When a tensor graph is submitted into Mars scheduler, a graph comprises of
operands and chunks will be generated given
chunk_size parameters passed in
After tiling a tensor graph into a chunk graph, we will combine adjacent nodes
to reduce graph size as well as to utilize acceleration libraries such as
numexpr. Currently Mars only merges operands that forms a single chain
without branches. For example, when executing code
import mars.tensor as mt a = mt.random.rand(100, chunk_size=100) b = mt.random.rand(100, chunk_size=100) c = (a + b).sum()
Mars will compose operand ADD and SUM into one FUSE node. RAND operands are excluded because they don’t form a line with ADD and SUM.
Initial Worker Assignment¶
Assigning operands to workers are crucial to the performance of graph execution. Random worker assignment will contribute to huge network cost and imbalanced workload between different workers. Since the workers of non-initial operands can be effectively decided given data distribution and cluster idleness, we only assign workers for initial nodes in graph preparation stage.
Initial worker assignment should obey several principles. First, the number of operands assigned to each worker should be balanced. This makes full use of the cluster especially in the late stage of graph execution. Secondly, operand assignment should minify the amount of network transfer in its descendants. That is, locality need to be observed in the assignment process.
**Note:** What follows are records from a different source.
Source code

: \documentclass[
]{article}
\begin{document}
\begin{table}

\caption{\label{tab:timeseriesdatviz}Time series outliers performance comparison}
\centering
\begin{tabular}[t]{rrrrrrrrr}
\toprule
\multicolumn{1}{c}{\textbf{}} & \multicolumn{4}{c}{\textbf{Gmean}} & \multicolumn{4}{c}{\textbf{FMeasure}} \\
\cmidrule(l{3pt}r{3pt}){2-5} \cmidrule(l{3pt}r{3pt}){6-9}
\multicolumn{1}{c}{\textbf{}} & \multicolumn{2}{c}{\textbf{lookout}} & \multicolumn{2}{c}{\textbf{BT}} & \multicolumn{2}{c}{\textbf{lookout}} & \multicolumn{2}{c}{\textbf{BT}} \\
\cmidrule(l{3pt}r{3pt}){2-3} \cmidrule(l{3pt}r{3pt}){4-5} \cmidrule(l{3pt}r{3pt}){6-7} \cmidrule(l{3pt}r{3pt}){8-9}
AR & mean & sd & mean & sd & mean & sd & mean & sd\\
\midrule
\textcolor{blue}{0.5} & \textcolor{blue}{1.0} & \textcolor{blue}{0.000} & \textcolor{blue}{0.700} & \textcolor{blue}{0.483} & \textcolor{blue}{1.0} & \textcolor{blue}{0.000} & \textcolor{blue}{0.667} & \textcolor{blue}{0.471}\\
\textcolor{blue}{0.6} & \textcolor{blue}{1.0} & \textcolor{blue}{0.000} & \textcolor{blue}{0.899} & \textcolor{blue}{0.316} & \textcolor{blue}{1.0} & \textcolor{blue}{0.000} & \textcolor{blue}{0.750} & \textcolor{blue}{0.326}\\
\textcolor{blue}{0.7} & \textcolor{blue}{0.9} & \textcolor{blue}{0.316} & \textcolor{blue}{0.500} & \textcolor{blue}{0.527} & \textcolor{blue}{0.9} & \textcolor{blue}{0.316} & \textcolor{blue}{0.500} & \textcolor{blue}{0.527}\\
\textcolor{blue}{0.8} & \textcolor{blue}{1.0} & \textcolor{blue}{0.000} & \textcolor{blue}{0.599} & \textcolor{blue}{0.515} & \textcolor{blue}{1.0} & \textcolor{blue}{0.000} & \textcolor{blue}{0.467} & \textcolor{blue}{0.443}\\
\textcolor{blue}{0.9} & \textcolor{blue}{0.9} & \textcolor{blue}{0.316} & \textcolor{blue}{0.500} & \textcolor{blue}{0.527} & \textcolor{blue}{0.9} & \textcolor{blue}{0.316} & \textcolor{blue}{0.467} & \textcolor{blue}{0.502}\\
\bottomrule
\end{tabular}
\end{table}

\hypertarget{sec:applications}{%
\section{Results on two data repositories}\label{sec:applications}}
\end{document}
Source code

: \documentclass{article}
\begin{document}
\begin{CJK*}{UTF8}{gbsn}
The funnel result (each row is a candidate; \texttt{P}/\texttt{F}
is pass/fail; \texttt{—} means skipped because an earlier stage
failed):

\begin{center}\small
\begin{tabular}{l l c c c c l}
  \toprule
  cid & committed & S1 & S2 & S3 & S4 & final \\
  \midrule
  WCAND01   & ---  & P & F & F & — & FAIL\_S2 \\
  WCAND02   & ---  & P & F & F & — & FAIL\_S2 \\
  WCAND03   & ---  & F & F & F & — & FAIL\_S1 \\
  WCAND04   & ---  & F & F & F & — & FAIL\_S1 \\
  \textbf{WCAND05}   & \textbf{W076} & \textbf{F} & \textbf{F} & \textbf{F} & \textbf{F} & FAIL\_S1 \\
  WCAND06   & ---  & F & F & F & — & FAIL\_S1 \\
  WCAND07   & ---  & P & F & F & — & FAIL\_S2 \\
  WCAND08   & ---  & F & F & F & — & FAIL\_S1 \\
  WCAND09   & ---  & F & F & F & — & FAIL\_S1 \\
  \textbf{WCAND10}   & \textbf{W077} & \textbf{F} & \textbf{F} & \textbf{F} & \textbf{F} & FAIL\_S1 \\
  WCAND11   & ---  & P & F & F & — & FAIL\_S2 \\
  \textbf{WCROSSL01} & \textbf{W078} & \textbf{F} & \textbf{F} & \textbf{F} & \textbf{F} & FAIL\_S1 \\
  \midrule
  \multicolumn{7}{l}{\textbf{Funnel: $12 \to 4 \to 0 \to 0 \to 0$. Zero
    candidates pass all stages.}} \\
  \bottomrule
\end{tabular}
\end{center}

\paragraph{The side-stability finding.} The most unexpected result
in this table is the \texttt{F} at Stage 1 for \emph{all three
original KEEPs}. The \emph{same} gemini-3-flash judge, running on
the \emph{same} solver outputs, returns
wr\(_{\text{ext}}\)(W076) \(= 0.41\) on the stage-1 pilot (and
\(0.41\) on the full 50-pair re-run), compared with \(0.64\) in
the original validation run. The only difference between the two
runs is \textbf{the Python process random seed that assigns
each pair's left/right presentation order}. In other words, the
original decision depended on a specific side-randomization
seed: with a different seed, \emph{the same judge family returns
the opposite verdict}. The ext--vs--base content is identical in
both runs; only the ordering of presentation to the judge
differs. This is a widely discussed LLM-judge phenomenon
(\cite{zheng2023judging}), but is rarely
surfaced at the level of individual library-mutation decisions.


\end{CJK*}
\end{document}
Note that these principles sometimes collides with each other. That is, a network-minimal solution may be quite biased. We developed a heuristic algorithm in practice that takes a balance between minimal network transfer and worker load balance. The algorithm is described below:
- Select the first worker who does not have any operands;
- Start breadth-first search on the undirected graph produced from the operand graph;
- When an initial operand is visited, we assign it to the worker we selected in Step 1;
- Stop assignment when the number of operands visited is greater than the average number of operands for every worker;
- Go to Step 1 when there are workers left.